Central sleep apnea is a disorder characterized by repetitive cessation or decrease of both airflow and ventilatory effort during sleep. CSA with CSR is a form of breathing in which central apneas or hypopnea alternate with periods of hyperventilation. Patients with CSA are usually thin and do not snore heavily. They may complain of fragmented sleep due to arousals, but may not complain of excessive day time sleepiness. So Epworth sleepiness scale is probably not useful in evaluating cardiac failure patients. Patients can complain of PND when they wake up during peak of ventilation after apnea which again can be attributed to cardiac failure. Moreover the symptoms resulting from CSA usually overlap with symptoms of cardiac failure such as nocturnal cough, orthopnea, PND, nocturia, sleep fragmentation and fatigue. So CSA remains occult in patients with cardiac failure.

Patients can report with chest pain, dyspnoea, syncope, hypertension, arrhythmias and history of repeated cardiac catheterizations in the past. But catheterizations may have disclosed less coronary artery occlusive disease than expected on the basis of patient's symptoms. Sleep apnea can lead to nocturnal angina in patients with heart failure presumably due to extreme hypoxia induced by sleep apnea and catecholamine release.

Treatment:
1. Optimising treatment of cardiac failure
2. Positive airway pressure therapy [4]. Continuous positive pressure reduces frequency of central apneas, probably by preventing pharyngeal airway narrowing and occlusion during a central apnea.
3. If patient doesn't tolerate or fail in treatment with CPAP: If patient's ejection fraction is > 45%, Adaptive servo ventilation or Bi-level positive airway pressure with back up rate can be tried.
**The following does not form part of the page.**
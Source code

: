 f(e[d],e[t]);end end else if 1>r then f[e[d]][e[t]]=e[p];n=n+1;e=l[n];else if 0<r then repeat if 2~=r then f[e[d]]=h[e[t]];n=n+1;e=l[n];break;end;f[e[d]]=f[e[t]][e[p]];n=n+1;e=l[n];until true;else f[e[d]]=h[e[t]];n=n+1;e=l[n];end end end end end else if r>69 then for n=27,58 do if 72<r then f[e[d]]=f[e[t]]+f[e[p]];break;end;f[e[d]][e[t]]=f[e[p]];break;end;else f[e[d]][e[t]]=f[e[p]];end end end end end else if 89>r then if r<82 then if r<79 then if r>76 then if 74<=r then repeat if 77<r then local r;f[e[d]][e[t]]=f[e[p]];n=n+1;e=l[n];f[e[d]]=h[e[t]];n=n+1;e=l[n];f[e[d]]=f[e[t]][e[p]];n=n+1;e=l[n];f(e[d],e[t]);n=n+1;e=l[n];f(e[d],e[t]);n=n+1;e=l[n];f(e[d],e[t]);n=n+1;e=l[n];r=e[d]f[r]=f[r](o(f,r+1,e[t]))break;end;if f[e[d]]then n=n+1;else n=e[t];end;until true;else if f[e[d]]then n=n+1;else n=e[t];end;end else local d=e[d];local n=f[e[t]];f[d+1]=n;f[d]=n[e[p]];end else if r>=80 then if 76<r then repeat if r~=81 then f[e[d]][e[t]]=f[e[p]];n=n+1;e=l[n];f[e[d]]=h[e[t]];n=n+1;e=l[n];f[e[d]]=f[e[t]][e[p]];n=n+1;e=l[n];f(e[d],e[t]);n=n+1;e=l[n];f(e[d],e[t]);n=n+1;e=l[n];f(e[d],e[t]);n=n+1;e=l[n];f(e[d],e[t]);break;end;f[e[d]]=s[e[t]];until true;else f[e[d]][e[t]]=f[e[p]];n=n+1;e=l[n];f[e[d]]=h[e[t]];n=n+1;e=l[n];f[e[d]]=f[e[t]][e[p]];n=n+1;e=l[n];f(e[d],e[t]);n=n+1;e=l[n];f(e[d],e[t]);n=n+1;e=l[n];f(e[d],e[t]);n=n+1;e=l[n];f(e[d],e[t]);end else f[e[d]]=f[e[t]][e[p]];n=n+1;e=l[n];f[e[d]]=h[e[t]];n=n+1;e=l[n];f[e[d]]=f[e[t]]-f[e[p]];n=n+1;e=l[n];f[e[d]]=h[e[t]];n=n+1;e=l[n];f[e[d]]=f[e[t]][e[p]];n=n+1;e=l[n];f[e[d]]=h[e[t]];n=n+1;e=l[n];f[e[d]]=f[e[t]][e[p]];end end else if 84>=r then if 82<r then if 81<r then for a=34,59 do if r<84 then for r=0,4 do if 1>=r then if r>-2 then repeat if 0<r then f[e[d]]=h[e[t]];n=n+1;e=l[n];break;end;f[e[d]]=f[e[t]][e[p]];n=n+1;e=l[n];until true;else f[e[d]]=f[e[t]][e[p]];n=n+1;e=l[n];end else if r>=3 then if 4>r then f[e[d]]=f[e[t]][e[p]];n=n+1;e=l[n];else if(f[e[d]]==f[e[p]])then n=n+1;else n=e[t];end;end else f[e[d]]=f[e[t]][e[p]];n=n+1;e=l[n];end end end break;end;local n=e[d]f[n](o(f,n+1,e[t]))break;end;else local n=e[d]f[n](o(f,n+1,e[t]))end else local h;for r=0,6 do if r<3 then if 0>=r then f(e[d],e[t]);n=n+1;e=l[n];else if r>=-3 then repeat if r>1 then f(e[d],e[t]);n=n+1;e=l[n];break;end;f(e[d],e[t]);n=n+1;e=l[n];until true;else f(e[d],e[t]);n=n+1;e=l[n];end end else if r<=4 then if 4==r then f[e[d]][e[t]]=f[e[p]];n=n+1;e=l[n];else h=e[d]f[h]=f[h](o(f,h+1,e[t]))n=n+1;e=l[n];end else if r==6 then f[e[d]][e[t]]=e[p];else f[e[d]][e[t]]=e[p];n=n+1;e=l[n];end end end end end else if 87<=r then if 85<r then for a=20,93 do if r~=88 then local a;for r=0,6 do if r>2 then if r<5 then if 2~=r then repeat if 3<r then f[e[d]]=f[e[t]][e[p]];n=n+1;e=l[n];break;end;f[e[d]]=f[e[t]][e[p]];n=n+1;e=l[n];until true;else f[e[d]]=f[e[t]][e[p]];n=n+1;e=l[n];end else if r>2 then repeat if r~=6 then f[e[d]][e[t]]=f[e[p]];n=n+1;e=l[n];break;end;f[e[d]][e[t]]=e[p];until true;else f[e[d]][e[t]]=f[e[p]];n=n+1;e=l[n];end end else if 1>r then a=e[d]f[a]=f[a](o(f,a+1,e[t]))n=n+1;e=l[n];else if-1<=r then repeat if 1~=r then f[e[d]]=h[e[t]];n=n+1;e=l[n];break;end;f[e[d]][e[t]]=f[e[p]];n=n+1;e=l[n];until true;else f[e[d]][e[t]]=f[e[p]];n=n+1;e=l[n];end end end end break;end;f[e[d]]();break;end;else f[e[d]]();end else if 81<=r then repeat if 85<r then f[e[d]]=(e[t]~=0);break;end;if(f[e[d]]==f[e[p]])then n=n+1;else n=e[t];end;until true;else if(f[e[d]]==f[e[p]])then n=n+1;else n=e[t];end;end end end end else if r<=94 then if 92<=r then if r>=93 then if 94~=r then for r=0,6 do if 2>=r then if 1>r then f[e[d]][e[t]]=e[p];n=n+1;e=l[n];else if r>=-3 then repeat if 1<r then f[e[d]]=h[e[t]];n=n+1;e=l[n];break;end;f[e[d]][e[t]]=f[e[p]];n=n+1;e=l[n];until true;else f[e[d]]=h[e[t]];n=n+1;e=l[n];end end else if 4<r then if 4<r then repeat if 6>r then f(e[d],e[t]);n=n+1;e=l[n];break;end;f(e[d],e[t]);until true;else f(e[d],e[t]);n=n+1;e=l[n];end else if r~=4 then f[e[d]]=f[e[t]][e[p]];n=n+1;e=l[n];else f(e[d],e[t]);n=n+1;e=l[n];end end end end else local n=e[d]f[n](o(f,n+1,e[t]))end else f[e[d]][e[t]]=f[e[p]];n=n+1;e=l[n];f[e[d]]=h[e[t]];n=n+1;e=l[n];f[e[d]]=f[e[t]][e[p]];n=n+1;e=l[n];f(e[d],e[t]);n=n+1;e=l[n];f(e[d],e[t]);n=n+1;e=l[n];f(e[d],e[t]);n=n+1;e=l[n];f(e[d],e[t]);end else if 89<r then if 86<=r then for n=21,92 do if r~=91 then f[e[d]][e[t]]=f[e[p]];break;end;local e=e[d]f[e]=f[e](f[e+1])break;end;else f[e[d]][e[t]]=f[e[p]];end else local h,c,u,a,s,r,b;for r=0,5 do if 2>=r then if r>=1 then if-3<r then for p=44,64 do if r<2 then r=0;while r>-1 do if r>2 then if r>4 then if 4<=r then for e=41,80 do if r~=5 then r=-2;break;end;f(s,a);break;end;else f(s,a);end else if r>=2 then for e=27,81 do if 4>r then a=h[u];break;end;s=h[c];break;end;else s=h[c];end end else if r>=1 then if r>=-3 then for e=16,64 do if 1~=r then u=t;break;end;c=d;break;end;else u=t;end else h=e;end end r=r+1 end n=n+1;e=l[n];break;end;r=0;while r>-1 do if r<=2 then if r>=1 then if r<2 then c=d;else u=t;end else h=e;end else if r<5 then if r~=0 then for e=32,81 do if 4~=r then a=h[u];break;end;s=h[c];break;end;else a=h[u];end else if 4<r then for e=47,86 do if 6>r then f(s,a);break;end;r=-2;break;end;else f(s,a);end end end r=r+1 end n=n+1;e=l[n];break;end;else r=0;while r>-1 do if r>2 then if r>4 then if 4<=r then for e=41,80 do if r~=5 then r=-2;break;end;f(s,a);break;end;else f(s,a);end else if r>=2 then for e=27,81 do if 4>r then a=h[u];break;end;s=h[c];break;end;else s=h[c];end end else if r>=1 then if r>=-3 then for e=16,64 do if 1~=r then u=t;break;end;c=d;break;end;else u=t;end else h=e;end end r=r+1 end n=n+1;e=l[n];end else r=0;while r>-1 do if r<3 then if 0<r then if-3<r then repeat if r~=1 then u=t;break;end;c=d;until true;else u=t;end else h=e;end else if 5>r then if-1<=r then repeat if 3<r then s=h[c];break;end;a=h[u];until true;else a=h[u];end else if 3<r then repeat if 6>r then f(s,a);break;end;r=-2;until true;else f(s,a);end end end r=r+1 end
If patients ejection fraction is <45%, nocturnal oxygen supplementation may be the best approach.
4. For patients who do not tolerate or benefit from positive airway pressure therapy or oxygen, may benefit from respiratory stimulant drugs such as Acetazolamide [5] or Theophylline.
Conclusion

A high index of suspicion is required to recognize CSA and CSR in patients with cardiac failure, because symptoms can often overlap. Since sleep disordered breathing contributes to progression of heart failure and death, early diagnosis and treatment is necessary to improve prognosis and quality of life in these patients.

References

1. Bradley TD, Floras JS. Obstructive sleep apnoea and its cardiovascular consequences. Lancet. 2009 Jan 3;373(9657):82-93.

2. Mooe T, Rabben T, Wiklund U, Franklin KA, Eriksson P. Sleep-disordered breathing in men with coronary artery disease. Chest. 1996 Mar;109(3):659-63.

3. Bradley TD, Floras JS. Sleep apnea and heart failure. Circulation. 2003 Apr 1;107(12):1671-8.

4. Bradley TD, Logan AG, Kimoff RJ, Series F, Morrison D, Ferguson K, Belenkie I, Pfeifer M, Fleetham J, Hanly P, Smilovitch M, Tomlinson G, Floras JS; CANPAP Investigators. Continuous positive airway pressure for central sleep apnea and heart failure. N Engl J Med. 2005 Nov 10;353(19):2025-33.

5. White DP, Zwillich CW, Pickett CK, Douglas NJ, Findley LJ, Weil JV. Central sleep apnea. Improvement with acetazolamide therapy. Arch Intern Med. 1982 Oct;142(10):1816-9.